Thinking like a cattle judge
I was never an accomplished cattle judge. In fact, the first time I had to judge, formally, was in college. Unlike most of my classmates, I hadn’t had the benefit of years of 4-H or FFA livestock judging. Assessing a “class” of four steers or heifers, ranking them and then giving oral reasons to defend my placings was, for me, a daunting challenge.
I was in awe of my classmates, who would place the class, and then, from memory, would explain and defend their placings to the instructor. A student might say something like, “In my top pair of steers, I placed 1 over 2, because 1 is a thicker-made, larger-framed steer. He is wider through his chest floor and would appear to hang a carcass with more retail product than 2. I will grant that 2 is a trimmer steer, is more structurally correct and has a more functional set to his rear legs.”
Thinking about it now, it’s too bad cattle shows aren’t as popular as they once were. And it’s too bad more people don’t attend the shows that still exist – attend, and listen carefully to the judge.
At the state fair, for example, there might be a class of bred heifers. The cattle judge would assess them at length, based on a long list of quality factors, and then rank them from first to last.

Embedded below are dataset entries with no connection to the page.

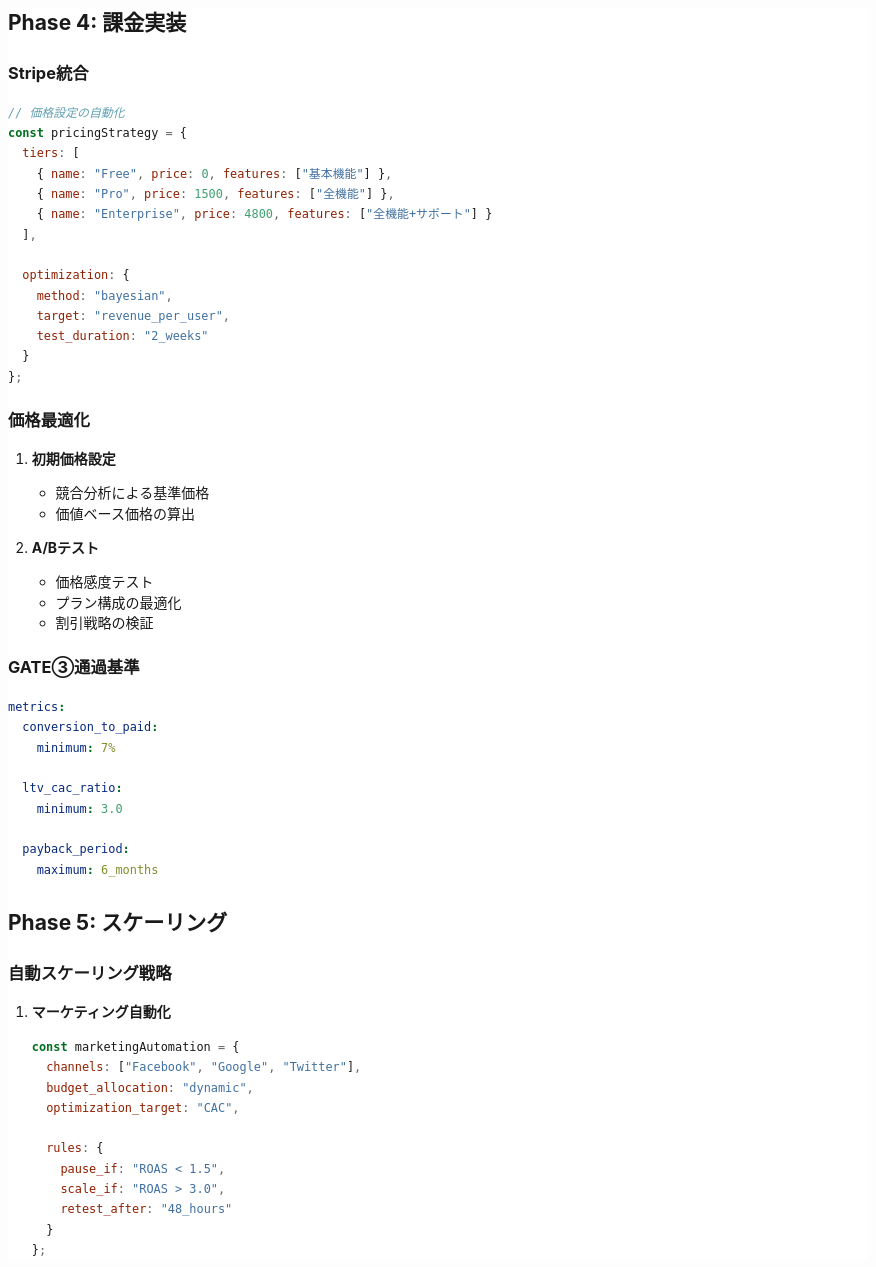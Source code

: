 ## Phase 4: 課金実装

### Stripe統合

```javascript
// 価格設定の自動化
const pricingStrategy = {
  tiers: [
    { name: "Free", price: 0, features: ["基本機能"] },
    { name: "Pro", price: 1500, features: ["全機能"] },
    { name: "Enterprise", price: 4800, features: ["全機能+サポート"] }
  ],
  
  optimization: {
    method: "bayesian",
    target: "revenue_per_user",
    test_duration: "2_weeks"
  }
};
```

### 価格最適化

1. **初期価格設定**
   - 競合分析による基準価格
   - 価値ベース価格の算出

2. **A/Bテスト**
   - 価格感度テスト
   - プラン構成の最適化
   - 割引戦略の検証

### GATE③通過基準

```yaml
metrics:
  conversion_to_paid:
    minimum: 7%
    
  ltv_cac_ratio:
    minimum: 3.0
    
  payback_period:
    maximum: 6_months
```

## Phase 5: スケーリング

### 自動スケーリング戦略

1. **マーケティング自動化**
   ```javascript
   const marketingAutomation = {
     channels: ["Facebook", "Google", "Twitter"],
     budget_allocation: "dynamic",
     optimization_target: "CAC",
     
     rules: {
       pause_if: "ROAS < 1.5",
       scale_if: "ROAS > 3.0",
       retest_after: "48_hours"
     }
   };
   ```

And as they paraded out of the show ring, he would explain his rankings, saying something like, “I’ll grant you that the heifer I placed third has more depth of body and more capacity, but she lacks the femininity and breed character of the heifer above her.”
What the student was saying to the instructor and what the state fair judge was saying to the audience is, “This is how I see it, based on the factors that are important to me, and I can defend my position. I acknowledge that someone else might see things differently, might rank the animals differently, and they might be able to defend their position, too.”
Isn’t that attitude a lot better than what seems so prevalent today – if I’m right, then you’re wrong? It’s my way or the highway!
The world would be a better place if more people thought like a good cattle judge.
Al Gustin is a retired farm broadcaster, active rancher and a member of Mor-Gran-Sou Electric Cooperative.